Reggio Calabria –  La Commissione regionale contro il fenomeno della ndrangheta, presieduta dal consigliere Arturo Bova, ha approvato all’unanimita’ la modifica del titolo da ‘Commissione contro il fenomeno della ndrangheta’, a ‘Commissione contro il fenomeno della ndrangheta, della corruzione e dell’illegalita’ diffusa’.
Nel corso della seduta e’ stato ascoltato l’ex parlamentare della Commissione parlamentare antimafia Davide Mattiello, relatore sui testimoni di giustizia e uno degli estensori del nuovo codice antimafia.

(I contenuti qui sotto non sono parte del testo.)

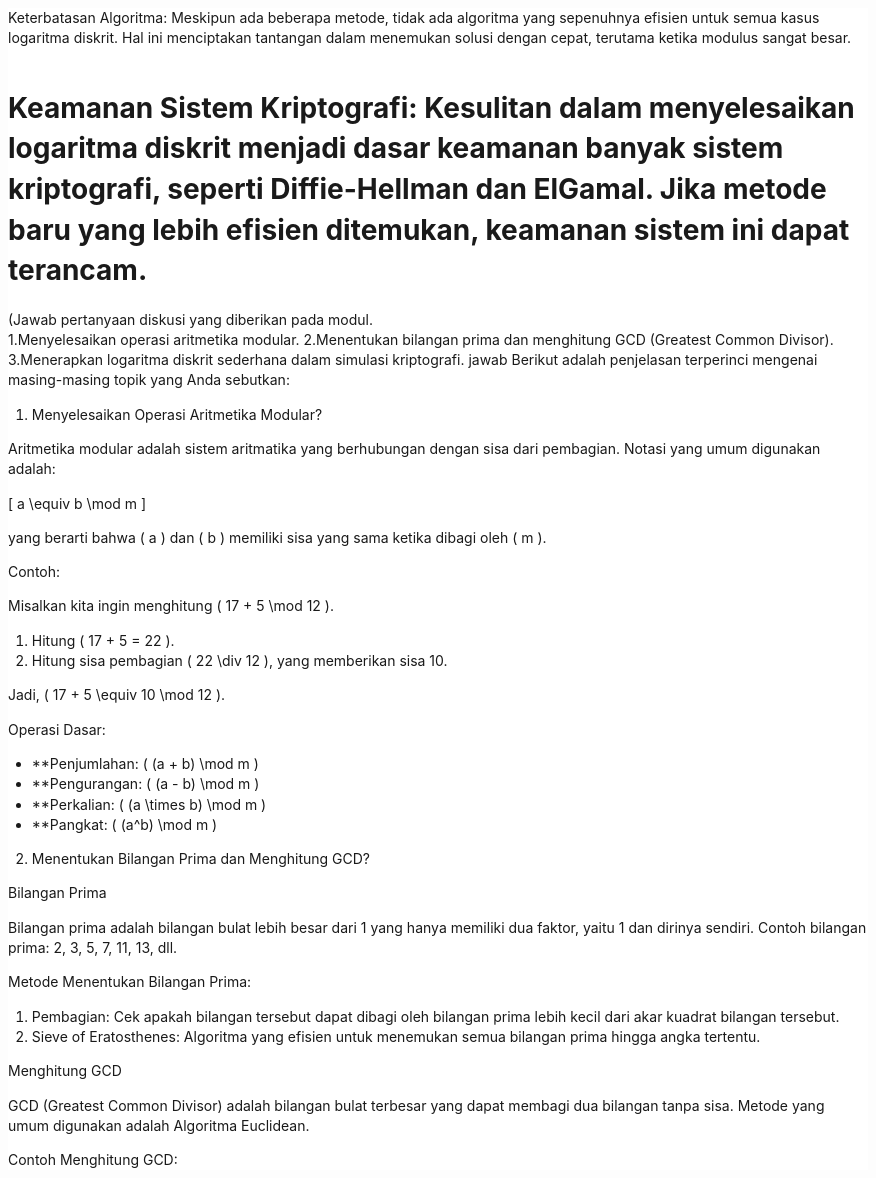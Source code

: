 Keterbatasan Algoritma: Meskipun ada beberapa metode, tidak ada algoritma yang sepenuhnya efisien untuk semua kasus logaritma diskrit. Hal ini menciptakan tantangan dalam menemukan solusi dengan cepat, terutama ketika modulus sangat besar.

Keamanan Sistem Kriptografi: Kesulitan dalam menyelesaikan logaritma diskrit menjadi dasar keamanan banyak sistem kriptografi, seperti Diffie-Hellman dan ElGamal. Jika metode baru yang lebih efisien ditemukan, keamanan sistem ini dapat terancam.
=======
(Jawab pertanyaan diskusi yang diberikan pada modul.  
1.Menyelesaikan operasi aritmetika modular.
2.Menentukan bilangan prima dan menghitung GCD (Greatest Common Divisor).
3.Menerapkan logaritma diskrit sederhana dalam simulasi kriptografi.
jawab
Berikut adalah penjelasan terperinci mengenai masing-masing topik yang Anda sebutkan:

1. Menyelesaikan Operasi Aritmetika Modular?

Aritmetika modular adalah sistem aritmatika yang berhubungan dengan sisa dari pembagian. Notasi yang umum digunakan adalah:

\[ a \equiv b \mod m \]

yang berarti bahwa \( a \) dan \( b \) memiliki sisa yang sama ketika dibagi oleh \( m \).

 Contoh:

Misalkan kita ingin menghitung \( 17 + 5 \mod 12 \).

1. Hitung \( 17 + 5 = 22 \).
2. Hitung sisa pembagian \( 22 \div 12 \), yang memberikan sisa 10.

Jadi, \( 17 + 5 \equiv 10 \mod 12 \).

Operasi Dasar:

- **Penjumlahan: \( (a + b) \mod m \)
- **Pengurangan: \( (a - b) \mod m \)
- **Perkalian: \( (a \times b) \mod m \)
- **Pangkat: \( (a^b) \mod m \)

2. Menentukan Bilangan Prima dan Menghitung GCD?

 Bilangan Prima

Bilangan prima adalah bilangan bulat lebih besar dari 1 yang hanya memiliki dua faktor, yaitu 1 dan dirinya sendiri. Contoh bilangan prima: 2, 3, 5, 7, 11, 13, dll.

 Metode Menentukan Bilangan Prima:

1. Pembagian: Cek apakah bilangan tersebut dapat dibagi oleh bilangan prima lebih kecil dari akar kuadrat bilangan tersebut.
2. Sieve of Eratosthenes: Algoritma yang efisien untuk menemukan semua bilangan prima hingga angka tertentu.

Menghitung GCD

GCD (Greatest Common Divisor) adalah bilangan bulat terbesar yang dapat membagi dua bilangan tanpa sisa. Metode yang umum digunakan adalah Algoritma Euclidean.

 Contoh Menghitung GCD:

“E’ chiaro quanto ormai sia solo uno stereotipo da cui liberarsi il cliche’ ‘mafia uguale a coppola e lupara’, dinanzi a un fenomeno criminale come la ndrangheta di ampiezza sovranazionale, le cui caratteristiche sono particolarmente efficaci nell’infiltrazione delle pubbliche amministrazioni e dei pubblici poteri. La ndrangheta e le altre mafie – ha proseguito Mattiello – hanno una comune identita’: la corruzione come prodromo per assoggettare i pubblici funzionari, grazie anche al potere generato dal vincolo associativo, un patto sinallagmatico per ritrovarsi su una comune convenienza. Da qui, la necessita’ di introdurre, non solo come effetto di una sentenza penale, le misure di prevenzione (sequestro preventivo e confisca beni) anche per quanti ricoprono pubblici incarichi e che non riescono a giustificare il possesso di enormi ricchezze illecitamente accumulate, e magari prestanome di boss mafiosi. Infine – ha concluso Mattiello – e’ necessario porre al nuovo Parlamento che si chiarisca definitivamente il significato e l’applicabilita’ del ‘concorso esterno in favore di un’associazione mafiosa ‘, poiche’ il concorso in associazione mafiosa esiste per effetto del combinato disposto degli articoli 110 e 416 bis, e non, come si insiste, genesi giurisprudenziale”. Il presidente Arturo Bova, nel suo intervento, ha espresso ‘apprezzamento per il contributo dell’on. Mattiello’, ringraziandolo “per avere accettato di venire a Reggio Calabria, in Commissione antindrangheta, ad esporre la sua ricca esperienza di legislatore e di personalita’ impegnata nel sociale”. Ai lavori della Commissione hanno contribuito i consiglieri Morrone, Sergio, Nucera Arruzzolo e Battaglia.